Review 206: Cold Days

LL 206 - Dresden 14 - Cold DaysCold Days by Jim Butcher

Hells Bells count: 35

Be Warned: This is a new volume, so if you’re not up to date then you might want to save this one for later!

Sometimes I wonder how much Jim Butcher had planned in advance. I mean, this is book number fourteen of a series that’s been going for twelve years. Whether he’s got a giant, intricate plot map pinned up along the walls of his writing office or he’s making things up as they go along, I’m impressed. As we get further into the exciting life and times of Harry Dresden, one thing that is clear is that the series has always been moving in a very clear direction, and that the things that came before are what inform the things that come later. Jim Butcher is not a wasteful author, and that gives him the ability to do a lot of really impressive things.
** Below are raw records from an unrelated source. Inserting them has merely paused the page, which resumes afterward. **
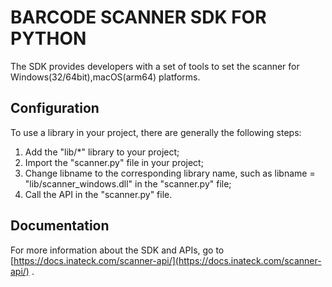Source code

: # BARCODE SCANNER SDK FOR PYTHON
The SDK provides developers with a set of tools to set the scanner for Windows(32/64bit),macOS(arm64) platforms. 

## Configuration
To use a library in your project, there are generally the following steps:
1. Add the "lib/*" library to your project;
2. Import the "scanner.py" file in your project;
3. Change libname to the corresponding library name, such as libname = "lib/scanner_windows.dll" in the "scanner.py" file;
4. Call the API in the "scanner.py" file.

## Documentation
For more information about the SDK and APIs, go to [https://docs.inateck.com/scanner-api/](https://docs.inateck.com/scanner-api/) .


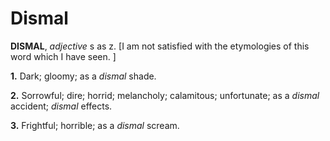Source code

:# Dismal

**DISMAL**, _adjective_ s as z. \[I am not satisfied with the etymologies of this word which I have seen. \]

**1.** Dark; gloomy; as a _dismal_ shade.

**2.** Sorrowful; dire; horrid; melancholy; calamitous; unfortunate; as a _dismal_ accident; _dismal_ effects.

**3.** Frightful; horrible; as a _dismal_ scream.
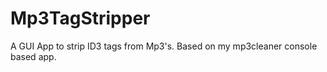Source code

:Mp3TagStripper
==============

A GUI App to strip ID3 tags from Mp3's. Based on my mp3cleaner console based app.
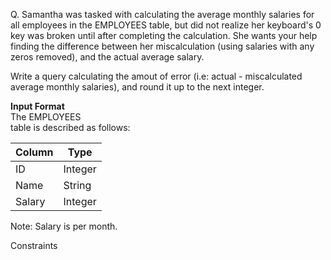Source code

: Q. Samantha was tasked with calculating the average monthly salaries for all employees in the EMPLOYEES table, but did not realize her keyboard's 0 key was broken until after completing the calculation. She wants your help finding the difference between her miscalculation (using salaries with any zeros removed), and the actual average salary.

Write a query calculating the amout of error (i.e: actual - miscalculated average monthly salaries), and round it up to the next integer.

<strong>Input Format</strong><br>
The EMPLOYEES<br> 
table is described as follows:

|Column|Type|
|------|----|
|ID|Integer|
|Name|String|
|Salary|Integer|

Note: Salary is per month.

Constraints<br>


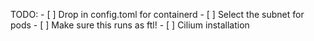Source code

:TODO:
    - [ ] Drop in config.toml for containerd
        - [ ] Select the subnet for pods
    - [ ] Make sure this runs as ftl!
    - [ ] Cilium installation
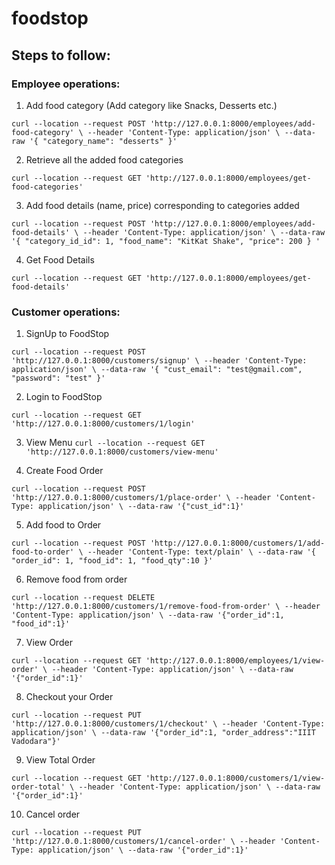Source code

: # foodstop

## Steps to follow:

### Employee operations:
1. Add food category (Add category like Snacks, Desserts etc.)

`curl --location --request POST 'http://127.0.0.1:8000/employees/add-food-category' \
--header 'Content-Type: application/json' \
--data-raw '{
    "category_name": "desserts"
}'`  

2.  Retrieve all the added food categories

`curl --location --request GET 'http://127.0.0.1:8000/employees/get-food-categories'`


3. Add food details (name, price) corresponding to categories added

`curl --location --request POST 'http://127.0.0.1:8000/employees/add-food-details' \
--header 'Content-Type: application/json' \
--data-raw '{
    "category_id_id": 1,
    "food_name": "KitKat Shake",
    "price": 200
}
'`

4. Get Food Details

`curl --location --request GET 'http://127.0.0.1:8000/employees/get-food-details'`


### Customer operations:

1. SignUp to FoodStop

`curl --location --request POST 'http://127.0.0.1:8000/customers/signup' \
--header 'Content-Type: application/json' \
--data-raw '{
    "cust_email": "test@gmail.com",
    "password": "test"
}'`

2. Login to FoodStop

`curl --location --request GET 'http://127.0.0.1:8000/customers/1/login'`

3. View Menu
`curl --location --request GET 'http://127.0.0.1:8000/customers/view-menu'`

4. Create Food Order

`curl --location --request POST 'http://127.0.0.1:8000/customers/1/place-order' \
--header 'Content-Type: application/json' \
--data-raw '{"cust_id":1}'` 

5. Add food to Order

`curl --location --request POST 'http://127.0.0.1:8000/customers/1/add-food-to-order' \
--header 'Content-Type: text/plain' \
--data-raw '{
    "order_id": 1,
    "food_id": 1,
    "food_qty":10
}'`

6. Remove food from order

`curl --location --request DELETE 'http://127.0.0.1:8000/customers/1/remove-food-from-order' \
--header 'Content-Type: application/json' \
--data-raw '{"order_id":1, "food_id":1}'`

7. View Order

`curl --location --request GET 'http://127.0.0.1:8000/employees/1/view-order' \
--header 'Content-Type: application/json' \
--data-raw '{"order_id":1}'`

8. Checkout your Order

`curl --location --request PUT 'http://127.0.0.1:8000/customers/1/checkout' \
--header 'Content-Type: application/json' \
--data-raw '{"order_id":1, "order_address":"IIIT Vadodara"}'`

9. View Total Order 

`curl --location --request GET 'http://127.0.0.1:8000/customers/1/view-order-total' \
--header 'Content-Type: application/json' \
--data-raw '{"order_id":1}'`

10. Cancel order

`curl --location --request PUT 'http://127.0.0.1:8000/customers/1/cancel-order' \
--header 'Content-Type: application/json' \
--data-raw '{"order_id":1}'`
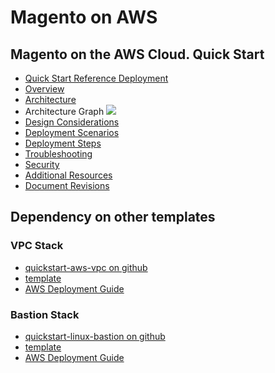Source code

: # Magento on AWS

## Magento on the AWS Cloud. Quick Start
* [Quick Start Reference Deployment](https://docs.aws.amazon.com/quickstart/latest/magento/welcome.html?shortFooter=true)
* [Overview](https://docs.aws.amazon.com/quickstart/latest/magento/overview.html?shortFooter=true)
* [Architecture](https://docs.aws.amazon.com/quickstart/latest/magento/architecture.html?shortFooter=true)
* Architecture Graph
![](magento-with-aurora-architecture)
* [Design Considerations](https://docs.aws.amazon.com/quickstart/latest/magento/design.html?shortFooter=true)
* [Deployment Scenarios](https://docs.aws.amazon.com/quickstart/latest/magento/scenarios.html?shortFooter=true)
* [Deployment Steps](https://docs.aws.amazon.com/quickstart/latest/magento/deployment.html?shortFooter=true)
* [Troubleshooting](https://docs.aws.amazon.com/quickstart/latest/magento/troubleshooting.html?shortFooter=true)
* [Security](https://docs.aws.amazon.com/quickstart/latest/magento/security.html?shortFooter=true)
* [Additional Resources](https://docs.aws.amazon.com/quickstart/latest/magento/resources.html?shortFooter=true)
* [Document Revisions](https://docs.aws.amazon.com/quickstart/latest/magento/revisions.html?shortFooter=true)

## Dependency on other templates

### VPC Stack
* [quickstart-aws-vpc on github](https://github.com/aws-quickstart/quickstart-aws-vpc)
* [template](https://github.com/aws-quickstart/quickstart-aws-vpc/blob/master/templates/aws-vpc.template)
* [AWS Deployment Guide](https://docs.aws.amazon.com/quickstart/latest/vpc/welcome.html)

### Bastion Stack
* [quickstart-linux-bastion on github](https://github.com/aws-quickstart/quickstart-linux-bastion)
* [template](https://github.com/aws-quickstart/quickstart-linux-bastion/blob/master/templates/linux-bastion.template)
* [AWS Deployment Guide](https://docs.aws.amazon.com/quickstart/latest/linux-bastion/welcome.html)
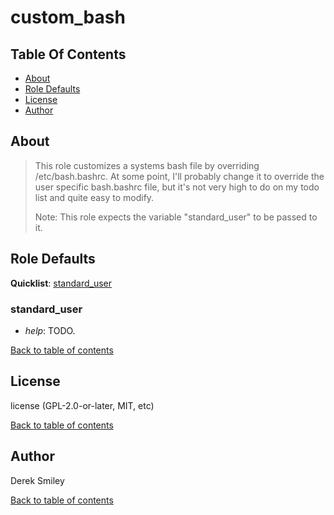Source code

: # custom_bash

## Table Of Contents

* [About](#about)
* [Role Defaults](#role-defaults)
* [License](#license)
* [Author](#author)

## About

> This role customizes a systems bash file by overriding /etc/bash.bashrc. At some point, I'll probably change it to override the user specific bash.bashrc file, but it's not very high to do on my todo list and quite easy to modify. 
>
> Note: This role expects the variable "standard_user" to be passed to it. 

## Role Defaults

**Quicklist**: [standard_user](#standard_user)

### standard_user 

* *help*: TODO.

[Back to table of contents](#table-of-contents)

## License

license (GPL-2.0-or-later, MIT, etc)

[Back to table of contents](#table-of-contents)

## Author

Derek Smiley

[Back to table of contents](#table-of-contents)
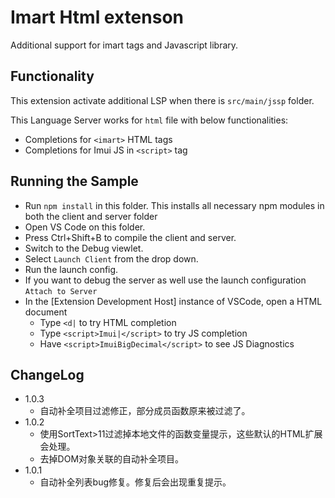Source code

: # Imart Html extenson

Additional support for imart tags and Javascript library.

## Functionality

This extension activate additional LSP when there is `src/main/jssp` folder.

This Language Server works for `html` file with below functionalities:

- Completions for `<imart>` HTML tags
- Completions for Imui JS in `<script>` tag

## Running the Sample

- Run `npm install` in this folder. This installs all necessary npm modules in both the client and server folder
- Open VS Code on this folder.
- Press Ctrl+Shift+B to compile the client and server.
- Switch to the Debug viewlet.
- Select `Launch Client` from the drop down.
- Run the launch config.
- If you want to debug the server as well use the launch configuration `Attach to Server`
- In the [Extension Development Host] instance of VSCode, open a HTML document
  - Type `<d|` to try HTML completion
  - Type `<script>Imui|</script>` to try JS completion
  - Have `<script>ImuiBigDecimal</script>` to see JS Diagnostics

## ChangeLog
- 1.0.3
  - 自动补全项目过滤修正，部分成员函数原来被过滤了。
- 1.0.2
  - 使用SortText>11过滤掉本地文件的函数变量提示，这些默认的HTML扩展会处理。
  - 去掉DOM对象关联的自动补全项目。
- 1.0.1
  - 自动补全列表bug修复。修复后会出现重复提示。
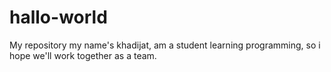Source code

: # hallo-world
My repository
my name's khadijat, am a student learning programming, so i hope we'll work together as a team.
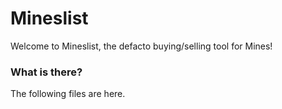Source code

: # Mineslist

Welcome to Mineslist, the defacto buying/selling tool for Mines!

### What is there?

The following files are here.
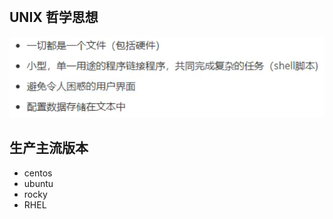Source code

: <br/>

## UNIX 哲学思想

![screen-capture](567c54e2c2b00c378e4a4ecbdec00e3b.png)

## 生产主流版本

- centos
- ubuntu
- rocky
- RHEL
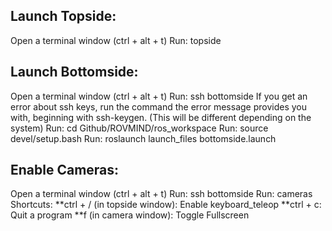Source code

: ## Launch Topside:
Open a terminal window (ctrl + alt + t)
Run: topside
## Launch Bottomside:
Open a terminal window (ctrl + alt + t)
Run: ssh bottomside
If you get an error about ssh keys, run the command the error message provides you with, beginning with ssh-keygen. (This will be different depending on the system)
Run: cd Github/ROVMIND/ros_workspace
Run: source devel/setup.bash
Run: roslaunch launch_files bottomside.launch
## Enable Cameras:
Open a terminal window (ctrl + alt + t)
Run: ssh bottomside
Run: cameras
Shortcuts:
**ctrl + / (in topside window): Enable keyboard_teleop
**ctrl + c: Quit a program
**f (in camera window): Toggle Fullscreen
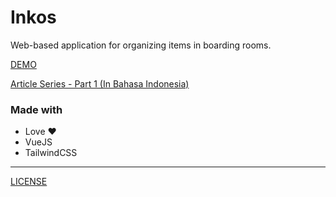 # Inkos

Web-based application for organizing items in boarding rooms.

[DEMO](https://farishan.github.io/inkos/)

[Article Series - Part 1 (In Bahasa Indonesia)](https://dev.to/farishan/gabut-mode-on-bikin-aplikasi-inventaris-kosan-bagian-1-rencana-591a)

### Made with

- Love :heart:
- VueJS
- TailwindCSS

---

[LICENSE](./LICENSE)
As we open this story, Harry Dresden is no longer dead. He was, sort of, and had all kinds of grand fun as a ghost, but now he’s alive and it’s time for him to start paying off the debts that he incurred in the process of dying. The first of these debts is to Mab, the great and terrible queen of the Winter Faerie.

Not this kind of Winter Knight, but it'll do.

Not this kind of Winter Knight, but it’ll do.

Many, many books ago, Mab offered Harry the position of the Winter Knight – a mortal who would be the strong arm of the queen. He would be her sword, to strike where she pointed. Harry refused until he could refuse no longer, taking on that mantle in exchange for the power that would allow him to rid the world of the Red Court of vampires. And as much fun as vampire genocide is, that’s not really his job anymore. Now that he’s alive again and under no other obligations, Mab has a purpose for him. At its face, it is a terrible purpose, one that makes no sense and yet which Harry is obligated to fulfill.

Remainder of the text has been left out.